From a0fdd2494bfa27f8e400b0cd9cf473b0eea069e5 Mon Sep 17 00:00:00 2001
From: Julian Rother <julian@jrother.eu>
Date: Thu, 2 Dec 2021 22:20:38 +0100
Subject: [PATCH] Unit tests for RFC4518 stringprep

---
 tests/test_stringprep.py | 33 +++++++++++++++++++++++++++++----
 1 file changed, 29 insertions(+), 4 deletions(-)

diff --git a/tests/test_stringprep.py b/tests/test_stringprep.py
index 43b2612..85aa7c5 100644
--- a/tests/test_stringprep.py
+++ b/tests/test_stringprep.py
@@ -5,12 +5,37 @@ from ldapserver.rfc4518_stringprep import prepare, MatchingType, SubstringType
 
 class TestStringprep(unittest.TestCase):
 	def test_map(self):
-		self.assertEqual(prepare('foo\n\rbar', MatchingType.EXACT_STRING, SubstringType.NONE), ' foo  bar ')
-		self.assertEqual(prepare('foo\u200Bbar', MatchingType.EXACT_STRING, SubstringType.NONE), ' foobar ')
+		# [...] COMBINING GRAPHEME JOINER (U+034F) [...] code points are also mapped to nothing.
+		self.assertEqual(prepare(' foo\u034Fbar ', MatchingType.EXACT_STRING, SubstringType.NONE), ' foobar ')
+		# [...] LINE FEED (LF) (U+000A) [...] are mapped to SPACE (U+0020).
+		self.assertEqual(prepare(' foo\n\rbar ', MatchingType.EXACT_STRING, SubstringType.NONE), ' foo  bar ')

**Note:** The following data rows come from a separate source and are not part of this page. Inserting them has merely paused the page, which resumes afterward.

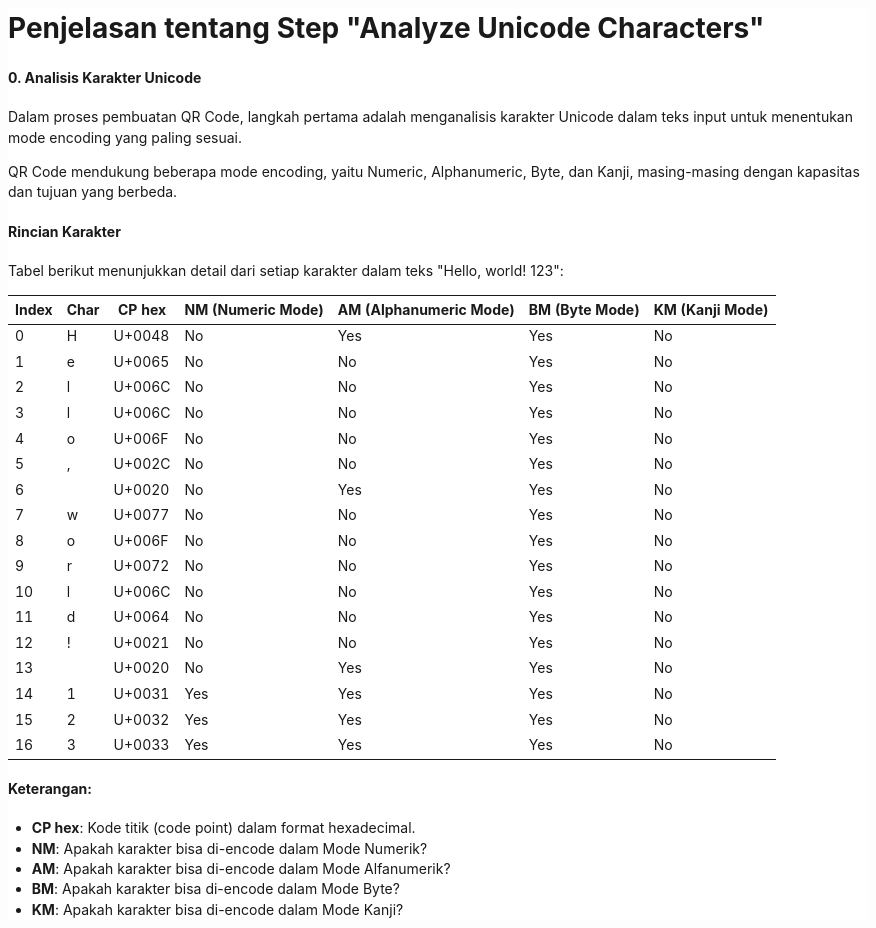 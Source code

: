 # Penjelasan tentang Step "Analyze Unicode Characters"

#### 0. **Analisis Karakter Unicode**

Dalam proses pembuatan QR Code, langkah pertama adalah menganalisis karakter Unicode dalam teks input untuk menentukan mode encoding yang paling sesuai.

QR Code mendukung beberapa mode encoding, yaitu Numeric, Alphanumeric, Byte, dan Kanji, masing-masing dengan kapasitas dan tujuan yang berbeda.

#### Rincian Karakter

Tabel berikut menunjukkan detail dari setiap karakter dalam teks "Hello, world! 123":

| Index | Char | CP hex | NM (Numeric Mode) | AM (Alphanumeric Mode) | BM (Byte Mode) | KM (Kanji Mode) |
| ----- | ---- | ------ | ----------------- | ---------------------- | -------------- | --------------- |
| 0     | H    | U+0048 | No                | Yes                    | Yes            | No              |
| 1     | e    | U+0065 | No                | No                     | Yes            | No              |
| 2     | l    | U+006C | No                | No                     | Yes            | No              |
| 3     | l    | U+006C | No                | No                     | Yes            | No              |
| 4     | o    | U+006F | No                | No                     | Yes            | No              |
| 5     | ,    | U+002C | No                | No                     | Yes            | No              |
| 6     |      | U+0020 | No                | Yes                    | Yes            | No              |
| 7     | w    | U+0077 | No                | No                     | Yes            | No              |
| 8     | o    | U+006F | No                | No                     | Yes            | No              |
| 9     | r    | U+0072 | No                | No                     | Yes            | No              |
| 10    | l    | U+006C | No                | No                     | Yes            | No              |
| 11    | d    | U+0064 | No                | No                     | Yes            | No              |
| 12    | !    | U+0021 | No                | No                     | Yes            | No              |
| 13    |      | U+0020 | No                | Yes                    | Yes            | No              |
| 14    | 1    | U+0031 | Yes               | Yes                    | Yes            | No              |
| 15    | 2    | U+0032 | Yes               | Yes                    | Yes            | No              |
| 16    | 3    | U+0033 | Yes               | Yes                    | Yes            | No              |

#### Keterangan:

- **CP hex**: Kode titik (code point) dalam format hexadecimal.
- **NM**: Apakah karakter bisa di-encode dalam Mode Numerik?
- **AM**: Apakah karakter bisa di-encode dalam Mode Alfanumerik?
- **BM**: Apakah karakter bisa di-encode dalam Mode Byte?
- **KM**: Apakah karakter bisa di-encode dalam Mode Kanji?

+		# For case ignore, numeric, and stored prefix string matching rules,
+		# characters are case folded per B.2 of [RFC3454].
+		self.assertEqual(prepare(' FooBar ', MatchingType.CASE_IGNORE_STRING, SubstringType.NONE), ' foobar ')
+		# Not that a valid numeric string can contain any characters affected by case-folding?!
+		self.assertEqual(prepare('FooBar', MatchingType.NUMERIC_STRING, SubstringType.NONE), 'foobar')
 
-	# TODO: systematic test cases
+	def test_normalize(self):
+		self.assertEqual(prepare(' \u00C5 ', MatchingType.EXACT_STRING, SubstringType.NONE), ' \u00C5 ')
+		self.assertEqual(prepare(' \u212B ', MatchingType.EXACT_STRING, SubstringType.NONE), ' \u00C5 ')
+		self.assertEqual(prepare(' \u0041\u030A ', MatchingType.EXACT_STRING, SubstringType.NONE), ' \u00C5 ')
+
+	def test_check_prohibited(self):
+		with self.assertRaises(ValueError):
+			prepare(' foo \uFFFD bar ', MatchingType.EXACT_STRING, SubstringType.NONE)
+
+	def test_insignificant_characters(self):
+		self.assertEqual(prepare('foo bar', MatchingType.EXACT_STRING, SubstringType.NONE), ' foo  bar ')
+		# Test special case of SPACE followed by combining mark
+		self.assertEqual(prepare('foo \u030A bar', MatchingType.EXACT_STRING, SubstringType.NONE), ' foo \u030A  bar ')
+		self.assertEqual(prepare(' \u030A foobar', MatchingType.EXACT_STRING, SubstringType.NONE), '  \u030A  foobar ')
+		self.assertEqual(prepare('foobar \u030A', MatchingType.EXACT_STRING, SubstringType.NONE), ' foobar \u030A ')
+		# Not that a numeric string or a telephone number can contain any combining
+		# marks, but the RFC says that SPACES followed by combining marks are
+		# special, so ...?!
+		self.assertEqual(prepare('foo \u030A bar', MatchingType.NUMERIC_STRING), 'foo \u030Abar')
+		self.assertEqual(prepare('foo \u030A bar', MatchingType.TELEPHONE_NUMBER), 'foo \u030Abar')
 
-	def test_examples(self):
 		# Examples from RFC4518 for "Insignificant Character Handling"
 		self.assertEqual(prepare('foo bar  ', MatchingType.EXACT_STRING, SubstringType.NONE), ' foo  bar ')
 		self.assertEqual(prepare('foo bar  ', MatchingType.EXACT_STRING, SubstringType.INITIAL), ' foo  bar ')
-- 
GitLab